Bidvest said in a trading statement that for the 10 months ended April 2018 its operating performance had been "satisfactory", despite difficult markets.

"As anticipated, the positive sentiment stemming from the political changes post the December 2017 ANC elective conference has not, as yet, translated to increased economic activity," the group said last week.

This was evident in the big drop in growth in the first quarter of 2018 compared with the same quarter in 2017, while spending at state-owned enterprises had contracted further as the government investigated allegations of state capture.

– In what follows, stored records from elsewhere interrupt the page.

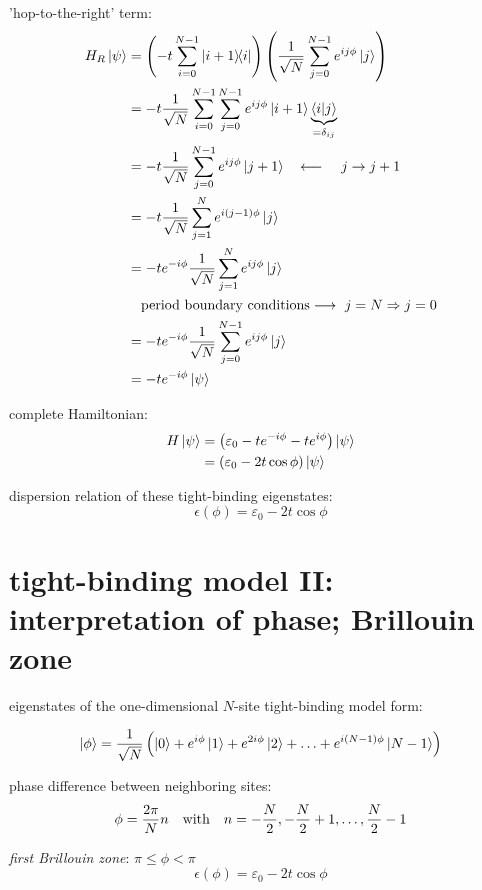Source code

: \documentclass[10pt, a4paper, twocolumn]{article}
\newcommand{\deff}[1]{\par \noindent \textit{#1}: }
\newcommand{\arr}{\ensuremath{\longrightarrow\ }}
\newcommand{\larr}{\ensuremath{\longleftarrow\ }}
\newcommand{\eps}{\ensuremath{\varepsilon _0}}
\begin{document}
'hop-to-the-right' term:
\begin{equation*}
\begin{aligned}
H_R\ket\psi &=
\left( -t \sum _{i=0}^{N-1} \dyad{i+1}{i} \right)
\left(\frac{1}{\sqrt N}
\sum _{j=0}^{N-1} e^{ij\phi} \ket j \right)
\\ &= -t \frac{1}{\sqrt N}
\sum _{i=0}^{N-1} \sum _{j=0}^{N-1}e^{ij\phi} \ket{i+1}
\underbrace{\ip{i}{j}}_{=\delta _{ij}}
\\ &= -t \frac{1}{\sqrt N} \sum _{j=0}^{N-1}
e^{ij\phi} \ket{j+1} \qq{\larr} j \rightarrow j+1
\\ &= -t \frac{1}{\sqrt N} \sum _{j=1}^N
e^{i(j-1)\phi} \ket j
\\ &= -t e^{-i\phi} \frac{1}{\sqrt N}
\sum_{j=1}^N e^{ij\phi} \ket j
\\ & \quad \text{period boundary conditions}
\arr j=N \Rightarrow j=0
\\ &= -te^{-i\phi}\frac{1}{\sqrt N}
\sum _{j=0}^{N-1}e^{ij\phi}\ket j
\\&= -t e^{-i \phi} \ket \psi
\end{aligned}
\end{equation*}

complete Hamiltonian:
\begin{equation*}
\begin{aligned}
H\ket \psi &=
\left( \eps - te^{-i\phi}-te^{i\phi}\right)\ket\psi
\\&= (\eps - 2t \cos \phi ) \ket \psi
\end{aligned}
\end{equation*}

dispersion relation of these tight-binding eigenstates:
\[\epsilon (\phi) = \eps - 2t \cos \phi \]

\section{tight-binding model II: interpretation of phase; Brillouin zone}
eigenstates of the one-dimensional $N$-site tight-binding model form:

\[\ket\phi = \frac{1}{\sqrt N}
\left( \ket 0 + e^{i\phi}\ket 1 + e^{2i\phi}\ket2
+\ldots + e^{i(N-1)\phi} \ket{N-1} \right) \]

phase difference between neighboring sites:
\[ \phi = \frac{2\pi}{N}n \qq{with}
n=-\frac{N}{2}, -\frac{N}{2} +1, \ldots,\frac{N}{2}-1 \]

\deff{first Brillouin zone} $\pi\leq\phi < \pi$
\[\epsilon (\phi) = \eps -2t\cos\phi\]
\end{document}
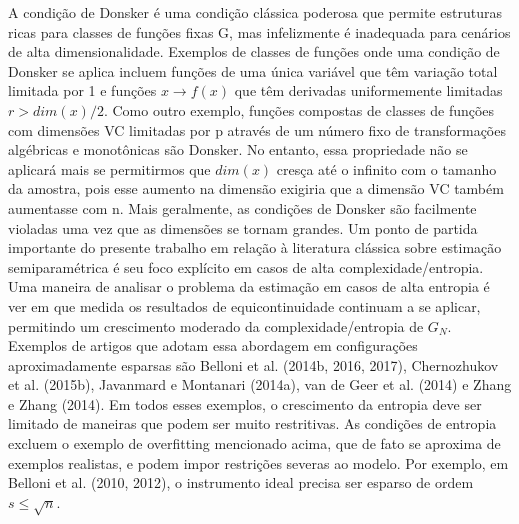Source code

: \documentclass[a4paper,12pt]{article}[abntex2]
\begin{document}
A condição de Donsker é uma condição clássica poderosa que permite estruturas ricas para classes de funções fixas G, mas infelizmente é inadequada para cenários de alta dimensionalidade. Exemplos de classes de funções onde uma condição de Donsker se aplica incluem funções de uma única variável que têm variação total limitada por 1 e funções $x \rightarrow f(x)$ que têm derivadas uniformemente limitadas $r > dim(x)/2$. Como outro exemplo, funções compostas de classes de funções com dimensões VC limitadas por p através de um número fixo de transformações algébricas e monotônicas são Donsker. No entanto, essa propriedade não se aplicará mais se permitirmos que $dim(x)$ cresça até o infinito com o tamanho da amostra, pois esse aumento na dimensão exigiria que a dimensão VC também aumentasse com n. Mais geralmente, as condições de Donsker são facilmente violadas uma vez que as dimensões se tornam grandes. Um ponto de partida importante do presente trabalho em relação à literatura clássica sobre estimação semiparamétrica é seu foco explícito em casos de alta complexidade/entropia. Uma maneira de analisar o problema da estimação em casos de alta entropia é ver em que medida os resultados de equicontinuidade continuam a se aplicar, permitindo um crescimento moderado da complexidade/entropia de \(G_N\). Exemplos de artigos que adotam essa abordagem em configurações aproximadamente esparsas são Belloni et al. (2014b, 2016, 2017), Chernozhukov et al. (2015b), Javanmard e Montanari (2014a), van de Geer et al. (2014) e Zhang e Zhang (2014). Em todos esses exemplos, o crescimento da entropia deve ser limitado de maneiras que podem ser muito restritivas. As condições de entropia excluem o exemplo de overfitting mencionado acima, que de fato se aproxima de exemplos realistas, e podem impor restrições severas ao modelo. Por exemplo, em Belloni et al. (2010, 2012), o instrumento ideal precisa ser esparso de ordem $s \leq \sqrt{n}$.
\end{document}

Despite this, Bidvest said trading profit had continued to grow, albeit at a slower pace than reported to December 2017. South African operations delivered a "solid" trading result, partially helped by acquisitions. The group also benefited from greater minerals commodity and agricultural volumes, and the "annuity-type nature of many of its operations".

But contract pricing was "very competitive" and this had squeezed margins.

Meanwhile, businesses exposed to SA’s construction sector contracted further on poor demand.

Consumer businesses also reported weak results. But investment activity had continued unabated, with the R1bn liquefied petroleum gas project in Richards Bay on track.

Cratos Capital portfolio manager Ron Klipin said on Friday that business with the government was "very slow", but was only 5% of group exposure.

The motor business was better, but only at the lower end of the market. Meanwhile, Namibian fishing operations had seen quotas reduced.